### EXERCISE PROMPT
Two lines below mark the span: the one containing "controlling/displaying a sequence" and the one containing "(better togglebutton support)". Set down both, plus every line between, exactly as they stand, and nothing else.

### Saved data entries
========================
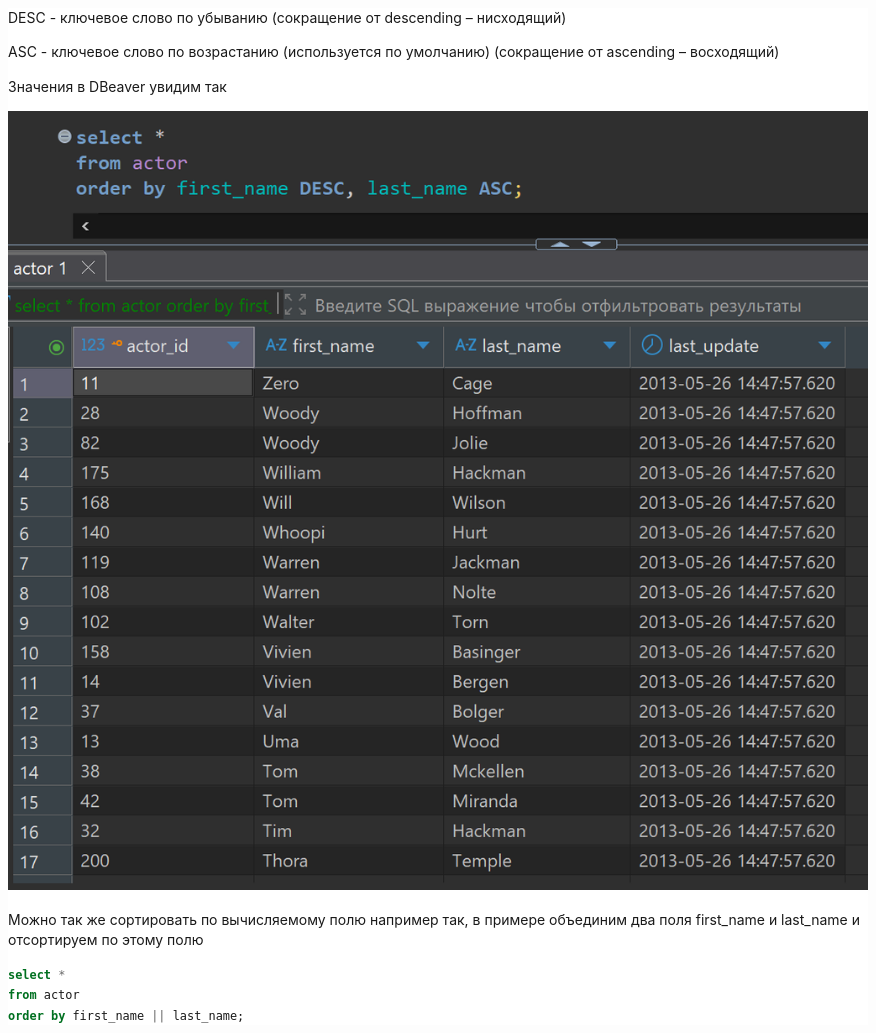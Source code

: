 DESC - ключевое слово по убыванию
(сокращение от descending – нисходящий)

ASC - ключевое слово по возрастанию (используется по умолчанию)
(сокращение от ascending – восходящий)

Значения в DBeaver увидим так

![img](img/5/007.png)

Можно так же сортировать по вычисляемому полю например так, в примере объединим два поля first_name и last_name и отсортируем по этому полю

```sql
select *
from actor
order by first_name || last_name;
```
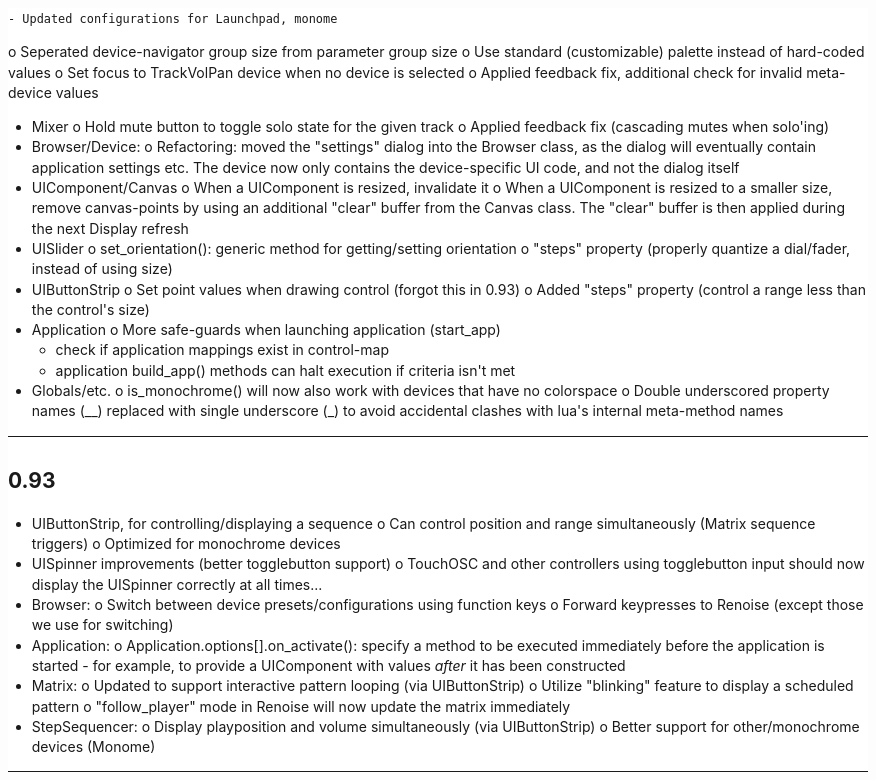     - Updated configurations for Launchpad, monome
  o Seperated device-navigator group size from parameter group size
  o Use standard (customizable) palette instead of hard-coded values
  o Set focus to TrackVolPan device when no device is selected
  o Applied feedback fix, additional check for invalid meta-device values
* Mixer
  o Hold mute button to toggle solo state for the given track
  o Applied feedback fix (cascading mutes when solo'ing)
* Browser/Device: 
  o Refactoring: moved the "settings" dialog into the Browser class, as the
    dialog will eventually contain application settings etc. The device now 
    only contains the device-specific UI code, and not the dialog itself
* UIComponent/Canvas
  o When a UIComponent is resized, invalidate it
  o When a UIComponent is resized to a smaller size, remove canvas-points by
    using an additional "clear" buffer from the Canvas class. The "clear" buffer 
    is then applied during the next Display refresh
* UISlider
  o set_orientation(): generic method for getting/setting orientation
  o "steps" property (properly quantize a dial/fader, instead of using size)
* UIButtonStrip
  o Set point values when drawing control (forgot this in 0.93)
  o Added "steps" property (control a range less than the control's size)
* Application 
  o More safe-guards when launching application (start_app)
    - check if application mappings exist in control-map
    - application build_app() methods can halt execution if criteria isn't met
* Globals/etc.
  o is_monochrome() will now also work with devices that have no colorspace 
  o Double underscored property names (__) replaced with single underscore (_)
    to avoid accidental clashes with lua's internal meta-method names

---
## 0.93

* UIButtonStrip, for controlling/displaying a sequence
  o Can control position and range simultaneously (Matrix sequence triggers)
  o Optimized for monochrome devices
* UISpinner improvements (better togglebutton support)
  o TouchOSC and other controllers using togglebutton input should now 
    display the UISpinner correctly at all times...
* Browser: 
  o Switch between device presets/configurations using function keys
  o Forward keypresses to Renoise (except those we use for switching)
* Application: 
  o Application.options[].on_activate(): specify a method to be executed 
    immediately before the application is started - for example, to provide a
    UIComponent with values *after* it has been constructed
* Matrix:
  o Updated to support interactive pattern looping (via UIButtonStrip)
  o Utilize "blinking" feature to display a scheduled pattern
  o "follow_player" mode in Renoise will now update the matrix immediately
* StepSequencer:
  o Display playposition and volume simultaneously (via UIButtonStrip)
  o Better support for other/monochrome devices (Monome)

---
========================
### ANSWER
* UIButtonStrip, for controlling/displaying a sequence
  o Can control position and range simultaneously (Matrix sequence triggers)
  o Optimized for monochrome devices
* UISpinner improvements (better togglebutton support)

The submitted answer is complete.